*** STUDY MATERIAL
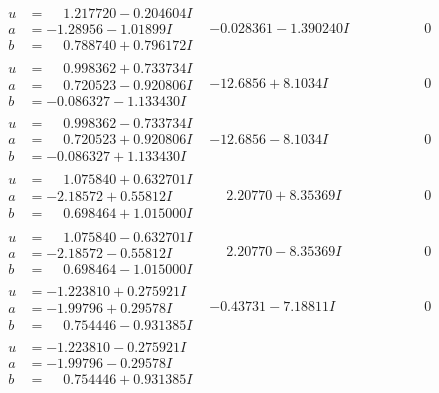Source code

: \documentclass[1p]{elsarticle_modified}
\theoremstyle{definition}
\begin{document}
$$\begin{array}{c|c|c}
\begin{aligned}
u &= \phantom{-}1.217720 - 0.204604 I \\
a &= -1.28956 - 1.01899 I \\
b &= \phantom{-}0.788740 + 0.796172 I\end{aligned}
 & -0.028361 - 1.390240 I & \phantom{-0.000000 } 0 \\ \hline\begin{aligned}
u &= \phantom{-}0.998362 + 0.733734 I \\
a &= \phantom{-}0.720523 - 0.920806 I \\
b &= -0.086327 - 1.133430 I\end{aligned}
 & -12.6856 + 8.1034 I & \phantom{-0.000000 } 0 \\ \hline\begin{aligned}
u &= \phantom{-}0.998362 - 0.733734 I \\
a &= \phantom{-}0.720523 + 0.920806 I \\
b &= -0.086327 + 1.133430 I\end{aligned}
 & -12.6856 - 8.1034 I & \phantom{-0.000000 } 0 \\ \hline\begin{aligned}
u &= \phantom{-}1.075840 + 0.632701 I \\
a &= -2.18572 + 0.55812 I \\
b &= \phantom{-}0.698464 + 1.015000 I\end{aligned}
 & \phantom{-}2.20770 + 8.35369 I & \phantom{-0.000000 } 0 \\ \hline\begin{aligned}
u &= \phantom{-}1.075840 - 0.632701 I \\
a &= -2.18572 - 0.55812 I \\
b &= \phantom{-}0.698464 - 1.015000 I\end{aligned}
 & \phantom{-}2.20770 - 8.35369 I & \phantom{-0.000000 } 0 \\ \hline\begin{aligned}
u &= -1.223810 + 0.275921 I \\
a &= -1.99796 + 0.29578 I \\
b &= \phantom{-}0.754446 - 0.931385 I\end{aligned}
 & -0.43731 - 7.18811 I & \phantom{-0.000000 } 0 \\ \hline\begin{aligned}
u &= -1.223810 - 0.275921 I \\
a &= -1.99796 - 0.29578 I \\
b &= \phantom{-}0.754446 + 0.931385 I\end{aligned}

\end{array}$$
\end{document}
******
EXERCISE GOAL | All lines that contain the word "begin" should be copied from the listing.

YOUR SOLUTION |
\begin{document}
$$\begin{array}{c|c|c}
\begin{aligned}
 & -0.028361 - 1.390240 I & \phantom{-0.000000 } 0 \\ \hline\begin{aligned}
 & -12.6856 + 8.1034 I & \phantom{-0.000000 } 0 \\ \hline\begin{aligned}
 & -12.6856 - 8.1034 I & \phantom{-0.000000 } 0 \\ \hline\begin{aligned}
 & \phantom{-}2.20770 + 8.35369 I & \phantom{-0.000000 } 0 \\ \hline\begin{aligned}
 & \phantom{-}2.20770 - 8.35369 I & \phantom{-0.000000 } 0 \\ \hline\begin{aligned}
 & -0.43731 - 7.18811 I & \phantom{-0.000000 } 0 \\ \hline\begin{aligned}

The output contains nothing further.